### Task statement
Every line of the records below that holds the word "返回给定大小内的这个分数的偏移量" should be copied out.

### Record extracts

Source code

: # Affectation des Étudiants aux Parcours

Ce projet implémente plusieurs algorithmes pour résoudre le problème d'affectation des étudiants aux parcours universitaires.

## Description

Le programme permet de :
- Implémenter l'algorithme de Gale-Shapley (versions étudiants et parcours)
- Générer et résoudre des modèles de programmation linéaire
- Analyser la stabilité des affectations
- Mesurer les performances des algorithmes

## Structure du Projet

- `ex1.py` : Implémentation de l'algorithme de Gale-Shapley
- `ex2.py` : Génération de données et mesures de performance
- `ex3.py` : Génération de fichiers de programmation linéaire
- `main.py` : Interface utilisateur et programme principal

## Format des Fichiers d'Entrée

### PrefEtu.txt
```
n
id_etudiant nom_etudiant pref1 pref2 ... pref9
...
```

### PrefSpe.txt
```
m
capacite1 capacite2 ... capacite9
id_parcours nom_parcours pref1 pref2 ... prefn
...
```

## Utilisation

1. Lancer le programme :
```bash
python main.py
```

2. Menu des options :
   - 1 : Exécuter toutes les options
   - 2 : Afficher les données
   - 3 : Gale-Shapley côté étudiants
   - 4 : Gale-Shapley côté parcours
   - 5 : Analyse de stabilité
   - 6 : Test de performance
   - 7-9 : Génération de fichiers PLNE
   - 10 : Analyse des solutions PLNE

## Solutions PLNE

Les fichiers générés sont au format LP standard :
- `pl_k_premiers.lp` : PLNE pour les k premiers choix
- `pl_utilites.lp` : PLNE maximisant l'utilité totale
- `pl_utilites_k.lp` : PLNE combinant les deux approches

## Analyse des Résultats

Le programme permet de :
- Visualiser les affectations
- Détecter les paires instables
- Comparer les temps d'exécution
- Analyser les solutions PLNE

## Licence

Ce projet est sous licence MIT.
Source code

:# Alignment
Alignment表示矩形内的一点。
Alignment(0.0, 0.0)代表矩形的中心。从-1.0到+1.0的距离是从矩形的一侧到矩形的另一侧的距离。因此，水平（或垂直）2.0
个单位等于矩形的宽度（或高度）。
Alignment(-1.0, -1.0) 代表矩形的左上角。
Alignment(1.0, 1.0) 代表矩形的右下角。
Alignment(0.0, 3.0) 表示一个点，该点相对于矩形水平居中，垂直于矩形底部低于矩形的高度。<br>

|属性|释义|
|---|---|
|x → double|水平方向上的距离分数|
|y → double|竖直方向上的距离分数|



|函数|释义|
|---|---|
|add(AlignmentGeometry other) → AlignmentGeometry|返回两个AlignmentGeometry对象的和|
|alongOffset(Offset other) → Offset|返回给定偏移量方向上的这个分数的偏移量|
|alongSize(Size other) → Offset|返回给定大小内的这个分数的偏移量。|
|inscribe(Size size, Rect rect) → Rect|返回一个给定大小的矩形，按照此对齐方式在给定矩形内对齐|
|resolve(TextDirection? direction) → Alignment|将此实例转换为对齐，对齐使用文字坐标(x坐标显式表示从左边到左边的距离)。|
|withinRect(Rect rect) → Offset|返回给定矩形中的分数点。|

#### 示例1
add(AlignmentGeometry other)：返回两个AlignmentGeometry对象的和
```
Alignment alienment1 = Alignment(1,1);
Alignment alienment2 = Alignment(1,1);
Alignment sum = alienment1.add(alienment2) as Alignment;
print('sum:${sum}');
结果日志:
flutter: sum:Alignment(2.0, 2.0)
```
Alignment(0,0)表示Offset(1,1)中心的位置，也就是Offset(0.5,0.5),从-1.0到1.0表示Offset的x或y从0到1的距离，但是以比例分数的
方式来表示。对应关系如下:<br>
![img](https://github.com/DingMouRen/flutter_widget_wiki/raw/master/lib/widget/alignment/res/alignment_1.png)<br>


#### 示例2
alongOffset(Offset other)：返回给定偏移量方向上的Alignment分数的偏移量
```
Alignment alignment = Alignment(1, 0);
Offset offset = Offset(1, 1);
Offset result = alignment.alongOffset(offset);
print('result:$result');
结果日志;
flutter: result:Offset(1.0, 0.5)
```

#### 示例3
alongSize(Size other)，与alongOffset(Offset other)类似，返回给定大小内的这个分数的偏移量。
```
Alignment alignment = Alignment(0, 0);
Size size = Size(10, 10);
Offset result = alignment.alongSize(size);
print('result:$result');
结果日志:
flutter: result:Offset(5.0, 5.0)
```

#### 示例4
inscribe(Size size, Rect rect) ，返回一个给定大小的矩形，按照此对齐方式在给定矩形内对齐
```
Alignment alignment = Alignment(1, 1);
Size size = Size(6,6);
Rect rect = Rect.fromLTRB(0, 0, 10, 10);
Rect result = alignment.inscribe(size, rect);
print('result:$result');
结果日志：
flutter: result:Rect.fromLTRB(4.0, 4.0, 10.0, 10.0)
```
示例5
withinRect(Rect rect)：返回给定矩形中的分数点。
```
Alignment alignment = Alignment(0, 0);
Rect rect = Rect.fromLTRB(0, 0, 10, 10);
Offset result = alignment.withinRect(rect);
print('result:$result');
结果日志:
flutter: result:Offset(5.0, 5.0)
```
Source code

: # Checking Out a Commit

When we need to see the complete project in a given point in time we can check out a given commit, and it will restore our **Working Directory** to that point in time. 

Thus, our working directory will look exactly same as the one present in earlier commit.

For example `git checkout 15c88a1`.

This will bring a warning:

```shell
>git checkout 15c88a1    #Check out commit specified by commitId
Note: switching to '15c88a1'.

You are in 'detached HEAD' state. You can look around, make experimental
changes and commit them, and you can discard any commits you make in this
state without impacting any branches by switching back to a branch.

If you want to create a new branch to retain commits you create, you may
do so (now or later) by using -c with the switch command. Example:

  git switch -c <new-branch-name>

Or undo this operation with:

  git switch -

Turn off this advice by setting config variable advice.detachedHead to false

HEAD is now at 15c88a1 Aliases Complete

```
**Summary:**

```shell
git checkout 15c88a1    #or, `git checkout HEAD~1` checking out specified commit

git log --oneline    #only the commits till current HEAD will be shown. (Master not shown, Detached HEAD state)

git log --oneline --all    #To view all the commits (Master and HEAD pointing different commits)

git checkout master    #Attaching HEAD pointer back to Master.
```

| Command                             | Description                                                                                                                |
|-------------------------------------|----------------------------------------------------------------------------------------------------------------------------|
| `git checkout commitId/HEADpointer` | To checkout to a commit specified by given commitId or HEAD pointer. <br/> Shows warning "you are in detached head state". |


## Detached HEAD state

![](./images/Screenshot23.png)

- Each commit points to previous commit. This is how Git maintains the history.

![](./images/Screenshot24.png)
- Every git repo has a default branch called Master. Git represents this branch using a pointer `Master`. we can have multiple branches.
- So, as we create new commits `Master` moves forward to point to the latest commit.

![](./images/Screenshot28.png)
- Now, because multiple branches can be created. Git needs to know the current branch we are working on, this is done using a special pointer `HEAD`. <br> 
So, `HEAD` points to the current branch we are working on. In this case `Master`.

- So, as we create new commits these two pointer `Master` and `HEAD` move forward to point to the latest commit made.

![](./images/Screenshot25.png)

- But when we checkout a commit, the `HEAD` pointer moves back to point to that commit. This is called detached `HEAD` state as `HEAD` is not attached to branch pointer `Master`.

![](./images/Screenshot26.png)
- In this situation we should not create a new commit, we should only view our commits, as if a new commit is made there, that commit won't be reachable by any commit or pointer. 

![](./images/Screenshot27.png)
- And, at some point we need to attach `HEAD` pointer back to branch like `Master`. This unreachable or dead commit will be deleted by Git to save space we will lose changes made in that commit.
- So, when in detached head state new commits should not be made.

### Solution
|alongSize(Size other) → Offset|返回给定大小内的这个分数的偏移量。|
alongSize(Size other)，与alongOffset(Offset other)类似，返回给定大小内的这个分数的偏移量。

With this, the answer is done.